> **Problem to solve**: All records below are to be set down exactly, each character intact.

> **Dataset records**:
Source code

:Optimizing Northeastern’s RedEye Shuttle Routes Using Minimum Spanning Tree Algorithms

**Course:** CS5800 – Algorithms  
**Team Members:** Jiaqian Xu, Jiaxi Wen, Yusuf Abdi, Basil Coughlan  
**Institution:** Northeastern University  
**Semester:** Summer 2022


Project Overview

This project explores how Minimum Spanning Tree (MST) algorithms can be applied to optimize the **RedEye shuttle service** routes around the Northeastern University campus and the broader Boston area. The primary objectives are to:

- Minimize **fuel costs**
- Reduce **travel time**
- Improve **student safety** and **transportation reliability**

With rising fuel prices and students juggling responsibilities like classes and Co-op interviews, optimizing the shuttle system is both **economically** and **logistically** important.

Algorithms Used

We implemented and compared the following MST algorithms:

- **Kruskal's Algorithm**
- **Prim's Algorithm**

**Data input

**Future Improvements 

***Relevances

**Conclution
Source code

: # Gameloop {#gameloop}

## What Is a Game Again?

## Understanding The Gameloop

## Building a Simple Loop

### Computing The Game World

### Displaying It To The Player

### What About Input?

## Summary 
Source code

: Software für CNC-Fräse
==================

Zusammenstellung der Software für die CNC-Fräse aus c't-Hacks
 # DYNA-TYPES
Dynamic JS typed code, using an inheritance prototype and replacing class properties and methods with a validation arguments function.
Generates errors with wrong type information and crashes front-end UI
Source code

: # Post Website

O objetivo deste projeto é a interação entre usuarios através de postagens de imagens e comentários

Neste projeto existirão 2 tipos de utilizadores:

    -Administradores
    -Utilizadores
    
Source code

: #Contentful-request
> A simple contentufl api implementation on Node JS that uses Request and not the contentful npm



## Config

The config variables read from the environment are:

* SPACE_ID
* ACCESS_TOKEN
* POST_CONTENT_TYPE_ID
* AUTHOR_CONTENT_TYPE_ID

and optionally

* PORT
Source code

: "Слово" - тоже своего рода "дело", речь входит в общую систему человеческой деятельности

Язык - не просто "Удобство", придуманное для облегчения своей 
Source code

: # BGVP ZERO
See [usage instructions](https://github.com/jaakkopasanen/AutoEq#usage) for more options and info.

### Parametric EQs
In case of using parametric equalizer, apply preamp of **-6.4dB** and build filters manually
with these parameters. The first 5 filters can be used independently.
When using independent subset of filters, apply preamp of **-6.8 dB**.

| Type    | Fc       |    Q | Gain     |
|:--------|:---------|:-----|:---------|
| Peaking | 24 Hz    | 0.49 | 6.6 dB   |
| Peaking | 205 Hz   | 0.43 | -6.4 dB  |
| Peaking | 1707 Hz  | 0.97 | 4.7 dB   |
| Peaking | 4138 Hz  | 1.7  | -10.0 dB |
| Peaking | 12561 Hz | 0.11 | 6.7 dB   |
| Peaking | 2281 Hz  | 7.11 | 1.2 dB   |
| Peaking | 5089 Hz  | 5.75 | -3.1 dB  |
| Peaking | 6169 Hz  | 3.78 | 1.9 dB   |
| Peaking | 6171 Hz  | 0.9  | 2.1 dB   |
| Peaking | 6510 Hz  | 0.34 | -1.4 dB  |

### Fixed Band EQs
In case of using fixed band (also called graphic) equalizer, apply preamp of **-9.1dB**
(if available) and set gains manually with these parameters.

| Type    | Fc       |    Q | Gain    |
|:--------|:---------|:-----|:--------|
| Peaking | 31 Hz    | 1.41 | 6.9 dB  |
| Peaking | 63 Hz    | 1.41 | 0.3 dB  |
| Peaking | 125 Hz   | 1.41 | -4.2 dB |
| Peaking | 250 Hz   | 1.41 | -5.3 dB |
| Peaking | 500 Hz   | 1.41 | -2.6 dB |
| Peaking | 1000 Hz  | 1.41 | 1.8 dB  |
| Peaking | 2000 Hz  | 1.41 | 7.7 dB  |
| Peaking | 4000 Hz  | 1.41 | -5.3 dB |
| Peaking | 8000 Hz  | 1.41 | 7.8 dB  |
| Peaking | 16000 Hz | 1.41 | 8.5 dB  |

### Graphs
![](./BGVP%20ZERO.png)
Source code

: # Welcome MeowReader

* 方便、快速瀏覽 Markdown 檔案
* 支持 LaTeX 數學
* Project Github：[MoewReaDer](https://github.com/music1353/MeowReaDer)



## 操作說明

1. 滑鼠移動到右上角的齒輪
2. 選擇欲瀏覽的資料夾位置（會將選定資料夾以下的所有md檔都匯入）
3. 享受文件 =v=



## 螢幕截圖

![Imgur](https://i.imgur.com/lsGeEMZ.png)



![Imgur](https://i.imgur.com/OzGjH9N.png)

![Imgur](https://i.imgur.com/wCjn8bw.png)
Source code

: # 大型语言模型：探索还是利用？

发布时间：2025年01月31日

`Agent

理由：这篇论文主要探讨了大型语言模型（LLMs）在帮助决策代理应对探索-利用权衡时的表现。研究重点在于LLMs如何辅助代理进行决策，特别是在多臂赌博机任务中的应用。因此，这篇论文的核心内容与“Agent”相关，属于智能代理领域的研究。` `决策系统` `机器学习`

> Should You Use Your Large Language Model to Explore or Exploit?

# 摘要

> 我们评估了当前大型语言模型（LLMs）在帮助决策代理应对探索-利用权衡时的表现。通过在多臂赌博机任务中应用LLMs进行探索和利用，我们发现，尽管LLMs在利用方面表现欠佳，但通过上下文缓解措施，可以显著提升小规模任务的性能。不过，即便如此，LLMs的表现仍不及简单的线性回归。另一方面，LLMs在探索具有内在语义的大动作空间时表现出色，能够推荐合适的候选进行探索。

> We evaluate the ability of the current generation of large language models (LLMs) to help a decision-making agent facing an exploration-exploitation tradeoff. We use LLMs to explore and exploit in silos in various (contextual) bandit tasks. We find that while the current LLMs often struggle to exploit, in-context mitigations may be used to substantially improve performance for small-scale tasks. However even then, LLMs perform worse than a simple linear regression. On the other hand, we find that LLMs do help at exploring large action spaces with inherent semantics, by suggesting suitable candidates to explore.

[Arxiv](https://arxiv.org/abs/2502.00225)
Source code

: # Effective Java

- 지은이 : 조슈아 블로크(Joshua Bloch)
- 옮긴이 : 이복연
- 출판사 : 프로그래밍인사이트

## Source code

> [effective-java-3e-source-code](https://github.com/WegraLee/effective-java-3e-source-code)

> **Answer space**:
Source code

:Optimizing Northeastern’s RedEye Shuttle Routes Using Minimum Spanning Tree Algorithms

**Course:** CS5800 – Algorithms  
**Team Members:** Jiaqian Xu, Jiaxi Wen, Yusuf Abdi, Basil Coughlan  
**Institution:** Northeastern University  
**Semester:** Summer 2022


Project Overview

This project explores how Minimum Spanning Tree (MST) algorithms can be applied to optimize the **RedEye shuttle service** routes around the Northeastern University campus and the broader Boston area. The primary objectives are to:

- Minimize **fuel costs**
- Reduce **travel time**
- Improve **student safety** and **transportation reliability**

With rising fuel prices and students juggling responsibilities like classes and Co-op interviews, optimizing the shuttle system is both **economically** and **logistically** important.

Algorithms Used

We implemented and compared the following MST algorithms:

- **Kruskal's Algorithm**
- **Prim's Algorithm**

**Data input

**Future Improvements 

***Relevances

**Conclution
Source code

: # Gameloop {#gameloop}

## What Is a Game Again?

## Understanding The Gameloop

## Building a Simple Loop

### Computing The Game World

### Displaying It To The Player

### What About Input?

## Summary 
Source code

: Software für CNC-Fräse
==================

Zusammenstellung der Software für die CNC-Fräse aus c't-Hacks
 # DYNA-TYPES
Dynamic JS typed code, using an inheritance prototype and replacing class properties and methods with a validation arguments function.
Generates errors with wrong type information and crashes front-end UI
Source code

: # Post Website

O objetivo deste projeto é a interação entre usuarios através de postagens de imagens e comentários

Neste projeto existirão 2 tipos de utilizadores:

    -Administradores
    -Utilizadores
    
Source code

: #Contentful-request
> A simple contentufl api implementation on Node JS that uses Request and not the contentful npm



## Config

The config variables read from the environment are:

* SPACE_ID
* ACCESS_TOKEN
* POST_CONTENT_TYPE_ID
* AUTHOR_CONTENT_TYPE_ID

and optionally

* PORT
Source code

: "Слово" - тоже своего рода "дело", речь входит в общую систему человеческой деятельности

Язык - не просто "Удобство", придуманное для облегчения своей 
Source code

: # BGVP ZERO
See [usage instructions](https://github.com/jaakkopasanen/AutoEq#usage) for more options and info.

### Parametric EQs
In case of using parametric equalizer, apply preamp of **-6.4dB** and build filters manually
with these parameters. The first 5 filters can be used independently.
When using independent subset of filters, apply preamp of **-6.8 dB**.

| Type    | Fc       |    Q | Gain     |
|:--------|:---------|:-----|:---------|
| Peaking | 24 Hz    | 0.49 | 6.6 dB   |
| Peaking | 205 Hz   | 0.43 | -6.4 dB  |
| Peaking | 1707 Hz  | 0.97 | 4.7 dB   |
| Peaking | 4138 Hz  | 1.7  | -10.0 dB |
| Peaking | 12561 Hz | 0.11 | 6.7 dB   |
| Peaking | 2281 Hz  | 7.11 | 1.2 dB   |
| Peaking | 5089 Hz  | 5.75 | -3.1 dB  |
| Peaking | 6169 Hz  | 3.78 | 1.9 dB   |
| Peaking | 6171 Hz  | 0.9  | 2.1 dB   |
| Peaking | 6510 Hz  | 0.34 | -1.4 dB  |

### Fixed Band EQs
In case of using fixed band (also called graphic) equalizer, apply preamp of **-9.1dB**
(if available) and set gains manually with these parameters.

| Type    | Fc       |    Q | Gain    |
|:--------|:---------|:-----|:--------|
| Peaking | 31 Hz    | 1.41 | 6.9 dB  |
| Peaking | 63 Hz    | 1.41 | 0.3 dB  |
| Peaking | 125 Hz   | 1.41 | -4.2 dB |
| Peaking | 250 Hz   | 1.41 | -5.3 dB |
| Peaking | 500 Hz   | 1.41 | -2.6 dB |
| Peaking | 1000 Hz  | 1.41 | 1.8 dB  |
| Peaking | 2000 Hz  | 1.41 | 7.7 dB  |
| Peaking | 4000 Hz  | 1.41 | -5.3 dB |
| Peaking | 8000 Hz  | 1.41 | 7.8 dB  |
| Peaking | 16000 Hz | 1.41 | 8.5 dB  |

### Graphs
![](./BGVP%20ZERO.png)
Source code

: # Welcome MeowReader

* 方便、快速瀏覽 Markdown 檔案
* 支持 LaTeX 數學
* Project Github：[MoewReaDer](https://github.com/music1353/MeowReaDer)



## 操作說明

1. 滑鼠移動到右上角的齒輪
2. 選擇欲瀏覽的資料夾位置（會將選定資料夾以下的所有md檔都匯入）
3. 享受文件 =v=



## 螢幕截圖

![Imgur](https://i.imgur.com/lsGeEMZ.png)



![Imgur](https://i.imgur.com/OzGjH9N.png)

![Imgur](https://i.imgur.com/wCjn8bw.png)
Source code

: # 大型语言模型：探索还是利用？

发布时间：2025年01月31日

`Agent

理由：这篇论文主要探讨了大型语言模型（LLMs）在帮助决策代理应对探索-利用权衡时的表现。研究重点在于LLMs如何辅助代理进行决策，特别是在多臂赌博机任务中的应用。因此，这篇论文的核心内容与“Agent”相关，属于智能代理领域的研究。` `决策系统` `机器学习`

> Should You Use Your Large Language Model to Explore or Exploit?

# 摘要

> 我们评估了当前大型语言模型（LLMs）在帮助决策代理应对探索-利用权衡时的表现。通过在多臂赌博机任务中应用LLMs进行探索和利用，我们发现，尽管LLMs在利用方面表现欠佳，但通过上下文缓解措施，可以显著提升小规模任务的性能。不过，即便如此，LLMs的表现仍不及简单的线性回归。另一方面，LLMs在探索具有内在语义的大动作空间时表现出色，能够推荐合适的候选进行探索。

> We evaluate the ability of the current generation of large language models (LLMs) to help a decision-making agent facing an exploration-exploitation tradeoff. We use LLMs to explore and exploit in silos in various (contextual) bandit tasks. We find that while the current LLMs often struggle to exploit, in-context mitigations may be used to substantially improve performance for small-scale tasks. However even then, LLMs perform worse than a simple linear regression. On the other hand, we find that LLMs do help at exploring large action spaces with inherent semantics, by suggesting suitable candidates to explore.

[Arxiv](https://arxiv.org/abs/2502.00225)
Source code

: # Effective Java

- 지은이 : 조슈아 블로크(Joshua Bloch)
- 옮긴이 : 이복연
- 출판사 : 프로그래밍인사이트

## Source code

> [effective-java-3e-source-code](https://github.com/WegraLee/effective-java-3e-source-code)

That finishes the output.